Activity - Repeat each entry as written and leave the images out of the copy.

Saved entries
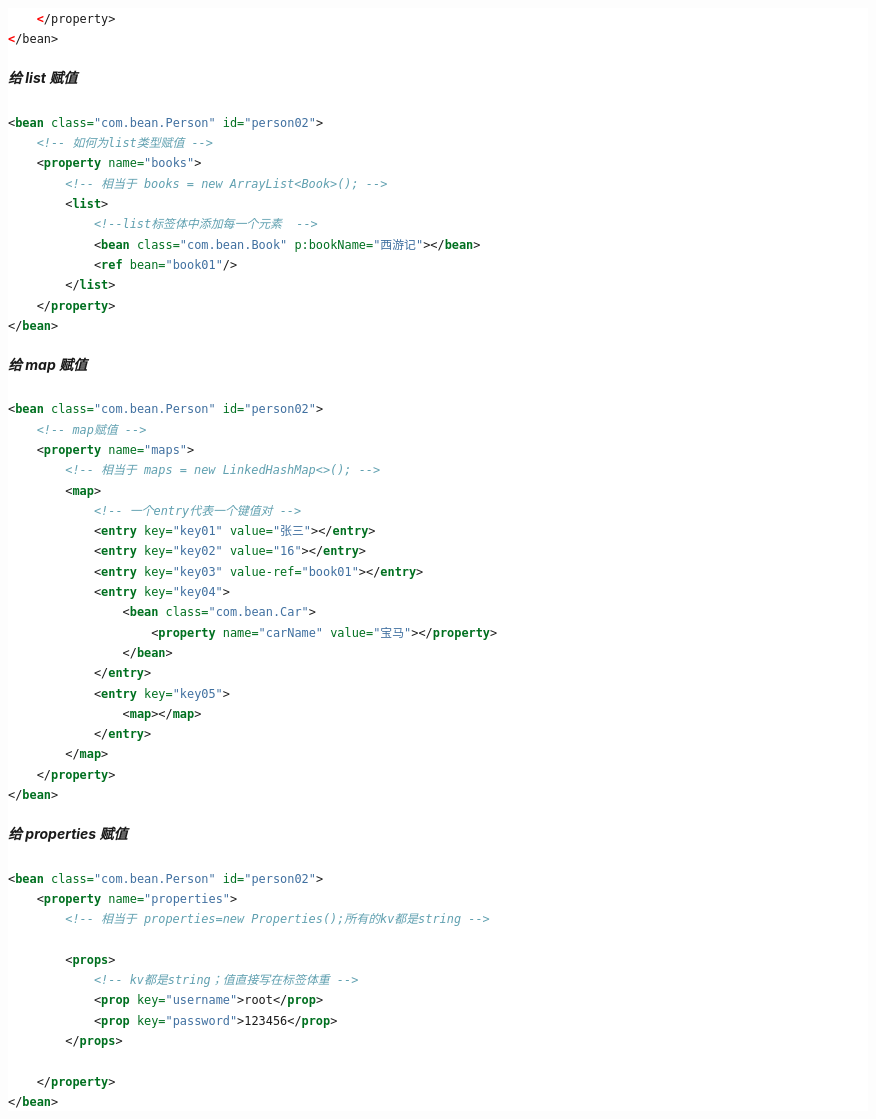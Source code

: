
 ```xml
    </property>
</bean>
```

##### 给 list 赋值

```xml
<bean class="com.bean.Person" id="person02">
    <!-- 如何为list类型赋值 -->
    <property name="books">
        <!-- 相当于 books = new ArrayList<Book>(); -->
        <list>
            <!--list标签体中添加每一个元素  -->
            <bean class="com.bean.Book" p:bookName="西游记"></bean>
            <ref bean="book01"/>
        </list>
    </property>
</bean>
```

##### 给 map 赋值

```xml
<bean class="com.bean.Person" id="person02">
    <!-- map赋值 -->
    <property name="maps">
        <!-- 相当于 maps = new LinkedHashMap<>(); -->
        <map>
            <!-- 一个entry代表一个键值对 -->
            <entry key="key01" value="张三"></entry>
            <entry key="key02" value="16"></entry>
            <entry key="key03" value-ref="book01"></entry>
            <entry key="key04">
                <bean class="com.bean.Car">
                    <property name="carName" value="宝马"></property>
                </bean>
            </entry>
            <entry key="key05">
                <map></map>
            </entry>
        </map>
    </property>
</bean>
```

##### 给 properties 赋值

```xml
<bean class="com.bean.Person" id="person02">
    <property name="properties">
        <!-- 相当于 properties=new Properties();所有的kv都是string -->

        <props>
            <!-- kv都是string；值直接写在标签体重 -->
            <prop key="username">root</prop>
            <prop key="password">123456</prop>
        </props>

    </property>
</bean>
```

Exercise output -
Source code

:
 ```xml
    </property>
</bean>
```

##### 给 list 赋值

```xml
<bean class="com.bean.Person" id="person02">
    <!-- 如何为list类型赋值 -->
    <property name="books">
        <!-- 相当于 books = new ArrayList<Book>(); -->
        <list>
            <!--list标签体中添加每一个元素  -->
            <bean class="com.bean.Book" p:bookName="西游记"></bean>
            <ref bean="book01"/>
        </list>
    </property>
</bean>
```

##### 给 map 赋值

```xml
<bean class="com.bean.Person" id="person02">
    <!-- map赋值 -->
    <property name="maps">
        <!-- 相当于 maps = new LinkedHashMap<>(); -->
        <map>
            <!-- 一个entry代表一个键值对 -->
            <entry key="key01" value="张三"></entry>
            <entry key="key02" value="16"></entry>
            <entry key="key03" value-ref="book01"></entry>
            <entry key="key04">
                <bean class="com.bean.Car">
                    <property name="carName" value="宝马"></property>
                </bean>
            </entry>
            <entry key="key05">
                <map></map>
            </entry>
        </map>
    </property>
</bean>
```

##### 给 properties 赋值

```xml
<bean class="com.bean.Person" id="person02">
    <property name="properties">
        <!-- 相当于 properties=new Properties();所有的kv都是string -->

        <props>
            <!-- kv都是string；值直接写在标签体重 -->
            <prop key="username">root</prop>
            <prop key="password">123456</prop>
        </props>

    </property>
</bean>
```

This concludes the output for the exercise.